**Supplied records**.
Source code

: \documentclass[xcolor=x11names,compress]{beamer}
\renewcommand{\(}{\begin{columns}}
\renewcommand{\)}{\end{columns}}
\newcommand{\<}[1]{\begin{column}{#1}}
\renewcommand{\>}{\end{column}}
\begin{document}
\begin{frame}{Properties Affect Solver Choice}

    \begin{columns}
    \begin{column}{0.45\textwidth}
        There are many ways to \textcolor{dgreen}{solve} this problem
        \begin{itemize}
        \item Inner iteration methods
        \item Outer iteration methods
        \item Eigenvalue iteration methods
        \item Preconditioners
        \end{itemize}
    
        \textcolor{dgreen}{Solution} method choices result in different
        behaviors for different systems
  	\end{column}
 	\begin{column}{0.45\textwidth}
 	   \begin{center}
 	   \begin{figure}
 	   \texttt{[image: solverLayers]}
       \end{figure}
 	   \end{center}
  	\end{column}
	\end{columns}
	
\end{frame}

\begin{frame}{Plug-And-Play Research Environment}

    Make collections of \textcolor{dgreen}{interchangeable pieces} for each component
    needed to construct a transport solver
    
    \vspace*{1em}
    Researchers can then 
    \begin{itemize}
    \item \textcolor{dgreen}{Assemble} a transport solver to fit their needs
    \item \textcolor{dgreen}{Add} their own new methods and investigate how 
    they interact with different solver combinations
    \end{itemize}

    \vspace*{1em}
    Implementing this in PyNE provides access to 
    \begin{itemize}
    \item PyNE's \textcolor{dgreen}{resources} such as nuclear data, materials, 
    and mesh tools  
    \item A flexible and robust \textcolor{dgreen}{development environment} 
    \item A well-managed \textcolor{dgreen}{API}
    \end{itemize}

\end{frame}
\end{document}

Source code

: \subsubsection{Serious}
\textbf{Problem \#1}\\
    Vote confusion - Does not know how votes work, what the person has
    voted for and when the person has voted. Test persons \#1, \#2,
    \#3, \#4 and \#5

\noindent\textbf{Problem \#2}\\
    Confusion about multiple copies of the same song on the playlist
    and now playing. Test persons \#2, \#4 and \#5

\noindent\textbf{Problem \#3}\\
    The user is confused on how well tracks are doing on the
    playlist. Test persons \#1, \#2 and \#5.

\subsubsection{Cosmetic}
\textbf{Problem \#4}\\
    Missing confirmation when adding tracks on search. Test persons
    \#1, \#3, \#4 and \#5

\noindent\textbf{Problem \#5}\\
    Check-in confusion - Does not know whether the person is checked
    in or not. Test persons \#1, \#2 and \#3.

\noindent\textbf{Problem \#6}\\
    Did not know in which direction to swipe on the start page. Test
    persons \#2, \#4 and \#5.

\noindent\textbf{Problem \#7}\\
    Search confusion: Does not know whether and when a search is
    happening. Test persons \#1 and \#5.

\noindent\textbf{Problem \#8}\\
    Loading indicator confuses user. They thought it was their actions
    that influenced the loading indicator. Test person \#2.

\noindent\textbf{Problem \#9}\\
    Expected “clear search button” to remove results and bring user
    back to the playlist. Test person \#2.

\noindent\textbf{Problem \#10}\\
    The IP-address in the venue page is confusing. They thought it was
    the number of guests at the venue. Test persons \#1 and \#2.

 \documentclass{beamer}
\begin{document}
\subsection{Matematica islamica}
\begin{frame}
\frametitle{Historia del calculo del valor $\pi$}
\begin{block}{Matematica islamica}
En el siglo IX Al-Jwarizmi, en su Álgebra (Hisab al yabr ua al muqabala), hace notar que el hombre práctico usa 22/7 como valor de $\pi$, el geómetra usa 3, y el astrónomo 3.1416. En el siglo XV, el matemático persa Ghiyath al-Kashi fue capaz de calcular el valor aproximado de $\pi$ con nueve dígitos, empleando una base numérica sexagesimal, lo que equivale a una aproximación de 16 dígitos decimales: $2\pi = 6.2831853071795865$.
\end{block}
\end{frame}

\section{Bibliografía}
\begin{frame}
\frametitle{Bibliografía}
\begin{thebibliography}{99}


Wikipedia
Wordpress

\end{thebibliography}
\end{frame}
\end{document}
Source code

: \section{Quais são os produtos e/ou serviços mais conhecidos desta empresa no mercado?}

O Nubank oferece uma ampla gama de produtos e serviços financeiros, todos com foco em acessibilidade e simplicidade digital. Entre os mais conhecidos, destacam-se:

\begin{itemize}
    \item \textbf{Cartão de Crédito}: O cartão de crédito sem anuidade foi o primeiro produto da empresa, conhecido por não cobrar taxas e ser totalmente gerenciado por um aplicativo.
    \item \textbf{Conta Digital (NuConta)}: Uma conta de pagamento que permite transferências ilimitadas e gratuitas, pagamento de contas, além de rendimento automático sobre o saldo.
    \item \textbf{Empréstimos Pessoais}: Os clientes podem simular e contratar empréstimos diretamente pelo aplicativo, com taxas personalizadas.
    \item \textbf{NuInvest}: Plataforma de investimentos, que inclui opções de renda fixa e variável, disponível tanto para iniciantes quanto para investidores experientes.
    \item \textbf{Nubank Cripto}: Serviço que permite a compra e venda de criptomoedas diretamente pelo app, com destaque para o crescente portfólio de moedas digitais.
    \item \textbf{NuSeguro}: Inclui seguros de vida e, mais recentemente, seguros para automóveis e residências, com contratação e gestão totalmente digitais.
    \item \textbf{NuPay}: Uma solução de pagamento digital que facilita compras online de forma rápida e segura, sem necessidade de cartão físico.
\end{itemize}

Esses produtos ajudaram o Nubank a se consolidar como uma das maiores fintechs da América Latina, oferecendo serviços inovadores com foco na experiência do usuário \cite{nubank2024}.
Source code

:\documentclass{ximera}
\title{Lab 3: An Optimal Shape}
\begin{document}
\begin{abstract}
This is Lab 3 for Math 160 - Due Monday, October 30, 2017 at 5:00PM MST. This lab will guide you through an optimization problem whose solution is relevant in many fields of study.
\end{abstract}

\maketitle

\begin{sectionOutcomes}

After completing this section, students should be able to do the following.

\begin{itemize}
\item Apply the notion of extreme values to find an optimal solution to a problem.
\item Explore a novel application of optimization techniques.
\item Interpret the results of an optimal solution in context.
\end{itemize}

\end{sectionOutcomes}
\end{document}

**Task details**. Every line in the entries that contains the word "PyNE" should be counted, and the total stated alone.

**Task output**. 2